Markets were sluggish

The market was sluggish throughout the day as investors contemplate the future. Banks continued their upside move while the leaders test. Technology was lower as semiconductors looked tired. Consumer discretionary led the downside for the S&P 500 index. Commodities continue to see upside as Russia bombs the ports in Ukraine. Plenty of headlines, little in terms of activity in the overall markets. Economic data was soft again with the Housing starts and permits down versus last month showing some weakness from interest rates and inflation. With the extended moves from the March lows and the run higher the last two weeks the markets are due for test and some profit-taking. We are at new recovery highs and testing the extended move. All said it was a day of consolidation and digestion. The focus is earnings and the FOMC meeting next week. Earnings data will continue to build momentum as investors will watch for growth and an outlook for more growth. Jobless claims and existing home sales are on tap for Thursday.

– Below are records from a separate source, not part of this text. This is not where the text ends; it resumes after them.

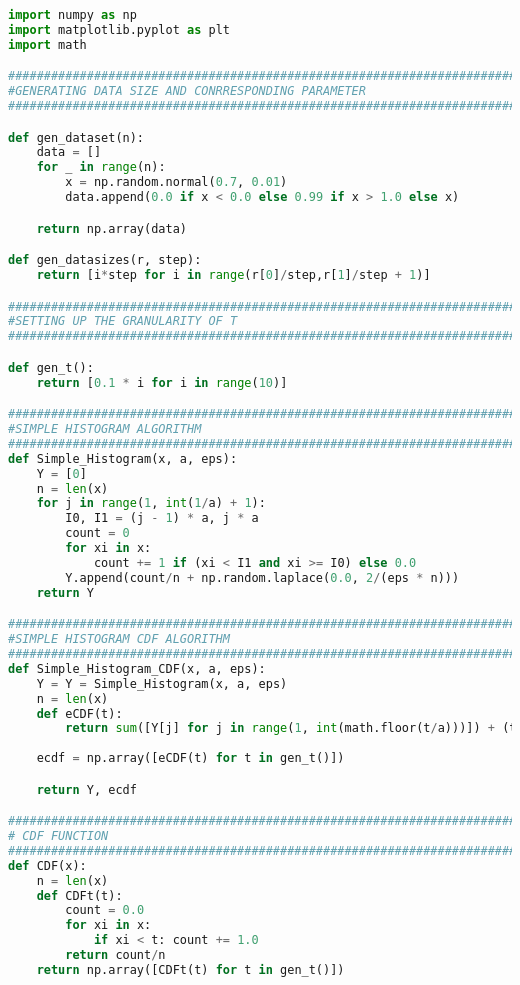 
\begin{lstlisting}[label=code-alg2, language=Python, caption=Python Code For Algorithm 2 Simple Histogram CDF]
import numpy as np
import matplotlib.pyplot as plt
import math

#############################################################################
#GENERATING DATA SIZE AND CONRRESPONDING PARAMETER
#############################################################################

def gen_dataset(n):
	data = []
	for _ in range(n):
		x = np.random.normal(0.7, 0.01)
		data.append(0.0 if x < 0.0 else 0.99 if x > 1.0 else x)

	return np.array(data)

def gen_datasizes(r, step):
	return [i*step for i in range(r[0]/step,r[1]/step + 1)]

#############################################################################
#SETTING UP THE GRANULARITY OF T
#############################################################################

def gen_t():
	return [0.1 * i for i in range(10)]

#############################################################################
#SIMPLE HISTOGRAM ALGORITHM
#############################################################################
def Simple_Histogram(x, a, eps):
	Y = [0]
	n = len(x)
	for j in range(1, int(1/a) + 1):
		I0, I1 = (j - 1) * a, j * a
		count = 0
		for xi in x:
			count += 1 if (xi < I1 and xi >= I0) else 0.0
		Y.append(count/n + np.random.laplace(0.0, 2/(eps * n)))
	return Y

#############################################################################
#SIMPLE HISTOGRAM CDF ALGORITHM
#############################################################################
def Simple_Histogram_CDF(x, a, eps):
	Y = Y = Simple_Histogram(x, a, eps)
	n = len(x)
	def eCDF(t):
		return sum([Y[j] for j in range(1, int(math.floor(t/a)))]) + (t/a - math.floor(t/a)) * Y[int(math.floor(t/a)) + 1]
	
	ecdf = np.array([eCDF(t) for t in gen_t()])

	return Y, ecdf

#############################################################################
# CDF FUNCTION
#############################################################################
def CDF(x):
	n = len(x)
	def CDFt(t):
		count = 0.0
		for xi in x:
			if xi < t: count += 1.0
		return count/n
	return np.array([CDFt(t) for t in gen_t()])



\end{lstlisting}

The markets started higher and moved sideways to lower the balance of the day as volatility picked up. telecom was the leader after testing the lows last week. Eight of the eleven sectors closed in the green but the leadership came from IYZ, IYR, XLU and XLP… defensive sectors rose. Earnings are doing their part thus far to keep the momentum positive. Volume was above average on the day. Scanning the ETFs we some interesting moves higher in WEAT, CORN, TLT, KRE, IAT and IYZ. The S&P 500 index closed up 0.2%. The NASDAQ was up 0.03%. The SOXX was down 0.9.%. Small Caps (Russell 2000) were up 0.4%. The ten-year treasury yield closed at 3.74% down 4 bps. Crude (USO) was 0.4%. (UGA) was up 1.5%. Natural gas (UNG) was 0%. The dollar was up 0.4%. We are focused on managing the risk and seeing how investors respond to the optimism relative to the outlook.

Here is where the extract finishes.